On a regular OLTP system, one of
the perennial sources for doubt and debate is the number, type and
configuration of indexes, and for good reason. An OLTP system generally runs
with some limited set of select queries and a range of updates, inserts, and
deletes. A balance has to be struck between providing rapid access to data for
all of these operations – the selects in particular, I suppose – and avoiding
an excess of overhead when the delete, insert, or update actually modifies the
table, and hence the indexes.
A data warehouse, once again, is
a different matter. Firstly, there is probably no limited set of select
statements that will be used – ad hoc queries are by their very nature rather
unpredictable.
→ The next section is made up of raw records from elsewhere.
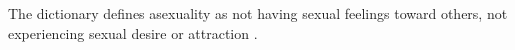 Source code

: The dictionary defines asexuality as not having sexual feelings toward others, 
not experiencing sexual desire or attraction \cite{asexual-def}.

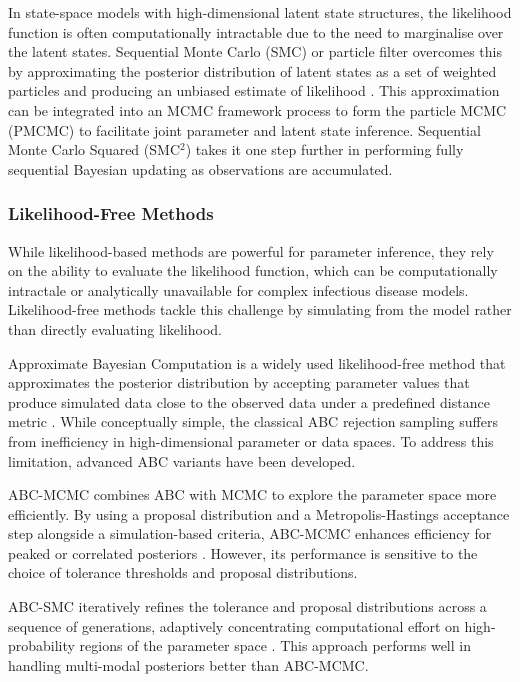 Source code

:\documentclass{article}
\begin{document}
In state-space models with high-dimensional latent state structures, the likelihood function is often computationally intractable due to the need to marginalise over the latent states. Sequential Monte Carlo (SMC) or particle filter overcomes this by approximating the posterior distribution of latent states as a set of weighted particles and producing an unbiased estimate of likelihood \citep{doucet2001introduction, arulampalam2002tutorial}. This approximation can be integrated into an MCMC framework process to form the particle MCMC (PMCMC) \citep{andrieu2010particle, endo2019introduction} to facilitate joint parameter and latent state inference. Sequential Monte Carlo Squared (SMC$^2$) \citep{chopin2013smc2} takes it one step further in performing fully sequential Bayesian updating as observations are accumulated.

\subsubsection{Likelihood-Free Methods}

While likelihood-based methods are powerful for parameter inference, they rely on the ability to evaluate the likelihood function, which can be computationally intractale or analytically unavailable for complex infectious disease models. Likelihood-free methods tackle this challenge by simulating from the model rather than directly evaluating likelihood.

Approximate Bayesian Computation is a widely used likelihood-free method that approximates the posterior distribution by accepting parameter values that produce simulated data close to the observed data under a predefined distance metric \citep{rubin1984bayesianly, tavare1997inferring, beaumont2002approximate}. While conceptually simple, the classical ABC rejection sampling suffers from inefficiency in high-dimensional parameter or data spaces. To address this limitation, advanced ABC variants have been developed. 

ABC-MCMC combines ABC with MCMC to explore the parameter space more efficiently. By using a proposal distribution and a Metropolis-Hastings acceptance step alongside a simulation-based criteria, ABC-MCMC enhances efficiency for peaked or correlated posteriors \citep{marjoram2003markov, wegmann2009efficient, kypraios2017tutorial}. However, its performance is sensitive to the choice of tolerance thresholds and proposal distributions.

ABC-SMC iteratively refines the tolerance and proposal distributions across a sequence of generations, adaptively concentrating computational effort on high-probability regions of the parameter space \citep{sisson2007sequential, toni2009approximate, beaumont2009adaptive, drovandi2011likelihood}. This approach performs well in handling multi-modal posteriors better than ABC-MCMC.
\end{document}
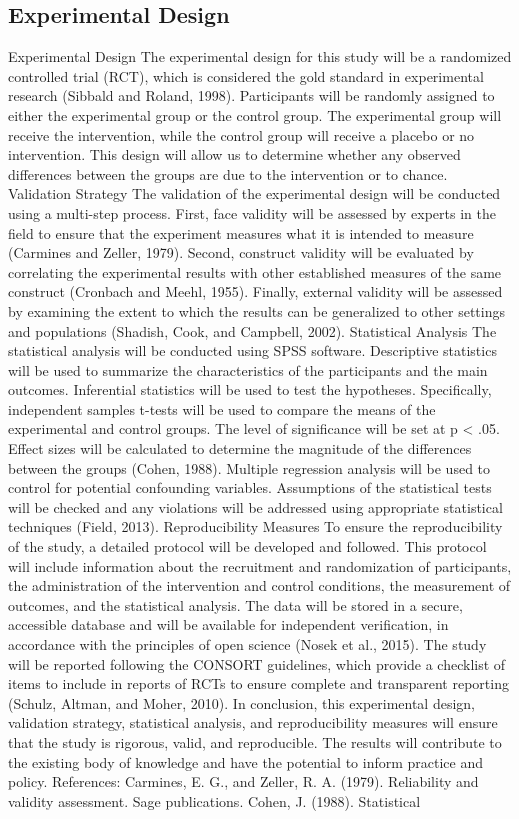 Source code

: \documentclass[conference]{IEEEtran}
\begin{document}
\subsection{Experimental Design}
Experimental Design The experimental design for this study will be a randomized controlled trial (RCT), which is considered the gold standard in experimental research (Sibbald and Roland, 1998). Participants will be randomly assigned to either the experimental group or the control group. The experimental group will receive the intervention, while the control group will receive a placebo or no intervention. This design will allow us to determine whether any observed differences between the groups are due to the intervention or to chance. Validation Strategy The validation of the experimental design will be conducted using a multi-step process. First, face validity will be assessed by experts in the field to ensure that the experiment measures what it is intended to measure (Carmines and Zeller, 1979). Second, construct validity will be evaluated by correlating the experimental results with other established measures of the same construct (Cronbach and Meehl, 1955). Finally, external validity will be assessed by examining the extent to which the results can be generalized to other settings and populations (Shadish, Cook, and Campbell, 2002). Statistical Analysis The statistical analysis will be conducted using SPSS software. Descriptive statistics will be used to summarize the characteristics of the participants and the main outcomes. Inferential statistics will be used to test the hypotheses. Specifically, independent samples t-tests will be used to compare the means of the experimental and control groups. The level of significance will be set at p < .05. Effect sizes will be calculated to determine the magnitude of the differences between the groups (Cohen, 1988). Multiple regression analysis will be used to control for potential confounding variables. Assumptions of the statistical tests will be checked and any violations will be addressed using appropriate statistical techniques (Field, 2013). Reproducibility Measures To ensure the reproducibility of the study, a detailed protocol will be developed and followed. This protocol will include information about the recruitment and randomization of participants, the administration of the intervention and control conditions, the measurement of outcomes, and the statistical analysis. The data will be stored in a secure, accessible database and will be available for independent verification, in accordance with the principles of open science (Nosek et al., 2015). The study will be reported following the CONSORT guidelines, which provide a checklist of items to include in reports of RCTs to ensure complete and transparent reporting (Schulz, Altman, and Moher, 2010). In conclusion, this experimental design, validation strategy, statistical analysis, and reproducibility measures will ensure that the study is rigorous, valid, and reproducible. The results will contribute to the existing body of knowledge and have the potential to inform practice and policy. References: Carmines, E. G., and Zeller, R. A. (1979). Reliability and validity assessment. Sage publications. Cohen, J. (1988). Statistical 
\end{document}
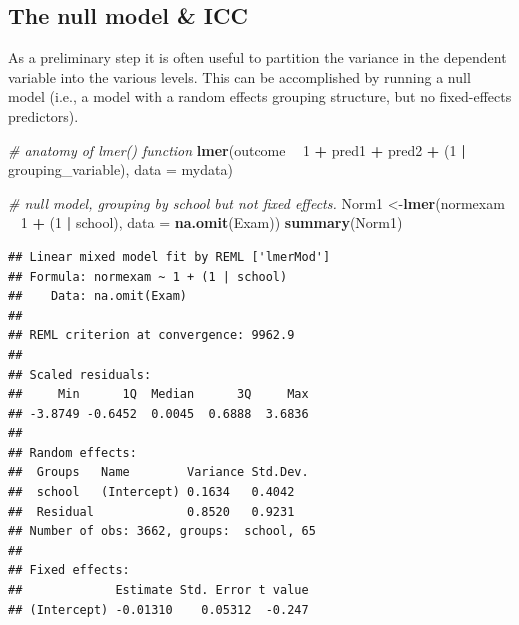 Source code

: \documentclass[]{book}
\newenvironment{Shaded}{\begin{snugshade}}{\end{snugshade}}
\newcommand{\CommentTok}[1]{\textcolor[rgb]{0.56,0.35,0.01}{\textit{#1}}}
\newcommand{\DataTypeTok}[1]{\textcolor[rgb]{0.13,0.29,0.53}{#1}}
\newcommand{\DecValTok}[1]{\textcolor[rgb]{0.00,0.00,0.81}{#1}}
\newcommand{\KeywordTok}[1]{\textcolor[rgb]{0.13,0.29,0.53}{\textbf{#1}}}
\newcommand{\NormalTok}[1]{#1}
\newcommand{\OperatorTok}[1]{\textcolor[rgb]{0.81,0.36,0.00}{\textbf{#1}}}
\newcommand{\StringTok}[1]{\textcolor[rgb]{0.31,0.60,0.02}{#1}}
\begin{document}
\hypertarget{the-null-model-icc}{%
\subsection{The null model \& ICC}\label{the-null-model-icc}}

As a preliminary step it is often useful to partition the variance in the dependent variable into the various levels. This can be accomplished by running a null model (i.e., a model with a random effects grouping structure, but no fixed-effects predictors).

\begin{Shaded}
\begin{Highlighting}[]
  \CommentTok{# anatomy of lmer() function}
  \KeywordTok{lmer}\NormalTok{(outcome }\OperatorTok{~}\StringTok{ }\DecValTok{1} \OperatorTok{+}\StringTok{ }\NormalTok{pred1 }\OperatorTok{+}\StringTok{ }\NormalTok{pred2 }\OperatorTok{+}\StringTok{ }\NormalTok{(}\DecValTok{1} \OperatorTok{|}\StringTok{ }\NormalTok{grouping_variable), }
       \DataTypeTok{data =}\NormalTok{ mydata)}
\end{Highlighting}
\end{Shaded}

\begin{Shaded}
\begin{Highlighting}[]
  \CommentTok{# null model, grouping by school but not fixed effects.}
\NormalTok{  Norm1 <-}\KeywordTok{lmer}\NormalTok{(normexam }\OperatorTok{~}\StringTok{ }\DecValTok{1} \OperatorTok{+}\StringTok{ }\NormalTok{(}\DecValTok{1} \OperatorTok{|}\StringTok{ }\NormalTok{school), }
              \DataTypeTok{data =} \KeywordTok{na.omit}\NormalTok{(Exam))}
  \KeywordTok{summary}\NormalTok{(Norm1)}
\end{Highlighting}
\end{Shaded}

\begin{verbatim}
## Linear mixed model fit by REML ['lmerMod']
## Formula: normexam ~ 1 + (1 | school)
##    Data: na.omit(Exam)
## 
## REML criterion at convergence: 9962.9
## 
## Scaled residuals: 
##     Min      1Q  Median      3Q     Max 
## -3.8749 -0.6452  0.0045  0.6888  3.6836 
## 
## Random effects:
##  Groups   Name        Variance Std.Dev.
##  school   (Intercept) 0.1634   0.4042  
##  Residual             0.8520   0.9231  
## Number of obs: 3662, groups:  school, 65
## 
## Fixed effects:
##             Estimate Std. Error t value
## (Intercept) -0.01310    0.05312  -0.247
\end{verbatim}
\end{document}
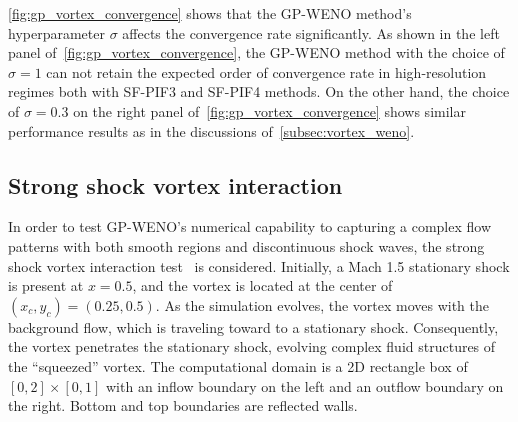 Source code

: \cref{fig:gp_vortex_convergence} shows that the GP-WENO method's hyperparameter \( \sigma \)
affects the convergence rate significantly.
As shown in the left panel of~\cref{fig:gp_vortex_convergence},
the GP-WENO method with the choice of \( \sigma = 1 \) can not retain
the expected order of convergence rate
in high-resolution regimes
both with SF-PIF3 and SF-PIF4 methods.
On the other hand, the choice of \( \sigma = 0.3 \) on the right panel of~\cref{fig:gp_vortex_convergence}
shows similar performance results as in the discussions of~\cref{subsec:vortex_weno}.


\subsection{Strong shock vortex interaction}\label{subsec:shock_vortex}

In order to test GP-WENO's numerical capability to capturing
a complex flow patterns with both smooth regions and discontinuous shock waves,
the strong shock vortex interaction test~\cite{cheng2019two,galbraith5th} is considered.
Initially, a Mach 1.5 stationary shock is present at \( x = 0.5 \),
and the vortex is located at the center of \( (x_{c}, y_{c}) = (0.25, 0.5) \).
As the simulation evolves, the vortex moves with the background flow,
which is traveling toward to a stationary shock.
Consequently, the vortex penetrates the stationary shock,
evolving complex fluid structures of the ``squeezed'' vortex.
The computational domain is a 2D rectangle box of \( [0,2]\times[0,1] \)
with an inflow boundary on the left and an outflow boundary on the right.
Bottom and top boundaries are reflected walls.

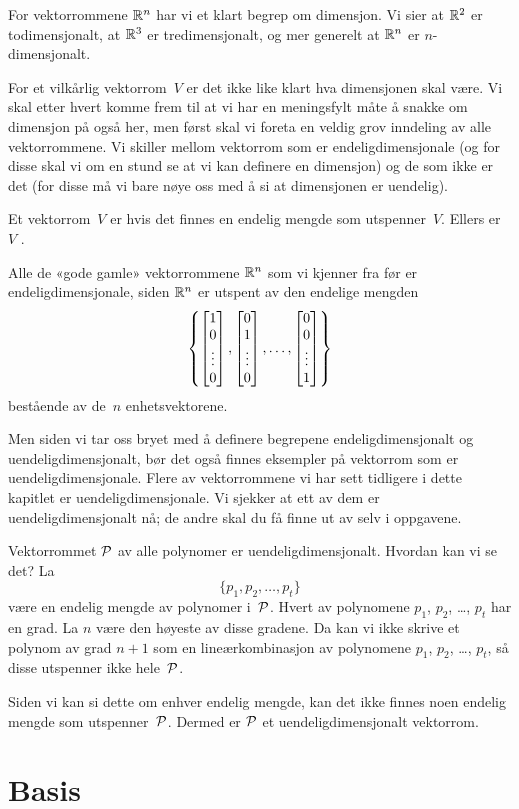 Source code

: For vektorrommene $\R^n$ har vi et klart begrep om dimensjon.  Vi sier
at $\R^2$ er todimensjonalt, at $\R^3$ er tredimensjonalt, og mer
generelt at $\R^n$ er $n$-dimensjonalt.

For et vilkårlig vektorrom~$V$ er det ikke like klart hva dimensjonen
skal være.  Vi skal etter hvert komme frem til at vi har en
meningsfylt måte å snakke om dimensjon på også her, men først skal vi
foreta en veldig grov inndeling av alle vektorrommene.  Vi skiller
mellom vektorrom som er endeligdimensjonale (og for disse skal vi om
en stund se at vi kan definere en dimensjon) og de som ikke er det
(for disse må vi bare nøye oss med å si at dimensjonen er uendelig).

\begin{defn}
Et vektorrom~$V$ er  hvis det finnes en
endelig mengde som utspenner~$V$.  Ellers er~$V$
.
\end{defn}

Alle de «gode gamle» vektorrommene $\R^n$ som vi kjenner fra før er
endeligdimensjonale, siden $\R^n$ er utspent av den endelige mengden
\[
\left\{
\vvvv{1}{0}{\vdots}{0},
\vvvv{0}{1}{\vdots}{0},
\ldots,
\vvvv{0}{0}{\vdots}{1}
\right\}
\]
bestående av de~$n$ enhetsvektorene.

Men siden vi tar oss bryet med å definere begrepene
endeligdimensjonalt og uendeligdimensjonalt, bør det også finnes
eksempler på vektorrom som er uendeligdimensjonale.  Flere av
vektorrommene vi har sett tidligere i dette kapitlet er
uendeligdimensjonale.  Vi sjekker at ett av dem er
uendeligdimensjonalt nå; de andre skal du få finne ut av selv i
oppgavene.

\begin{ex}
Vektorrommet $\P$ av alle polynomer er uendeligdimensjonalt.  Hvordan
kan vi se det?  La
\[
\{ p_1, p_2, \ldots, p_t \}
\]
være en endelig mengde av polynomer i~$\P$.  Hvert av polynomene
$p_1$, $p_2$, \ldots, $p_t$ har en grad.  La $n$ være den høyeste av
disse gradene.  Da kan vi ikke skrive et polynom av grad $n+1$ som en
lineærkombinasjon av polynomene $p_1$, $p_2$, \ldots, $p_t$, så disse
utspenner ikke hele~$\P$.

Siden vi kan si dette om enhver endelig mengde, kan det ikke finnes
noen endelig mengde som utspenner~$\P$.  Dermed er $\P$ et
uendeligdimensjonalt vektorrom.
\end{ex}


\section*{Basis}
Secondly, the system is probably not attempting to maintain
indexes at the same time, as data is inserted row-by-row into the tables.
Therefore, here are some simple
principles you can apply to the business of indexing your data warehouse.
What Columns Should Be
This is pretty straightforward –
if a column might be used as a predicate or join, then index it. This probably
means that nearly every column is going to be indexed. You might be able to
eliminate metric columns from consideration if you are sure that no one is
going to want to get a list of all retail transactions of greater than $1,000
What Sort of Index Should I
We can start by eliminating from
consideration any reverse key indexes – we do not have much call for them as
they are primarily intended for supporting high-concurrency insert operations –
not the case here, and they also do not support range scans.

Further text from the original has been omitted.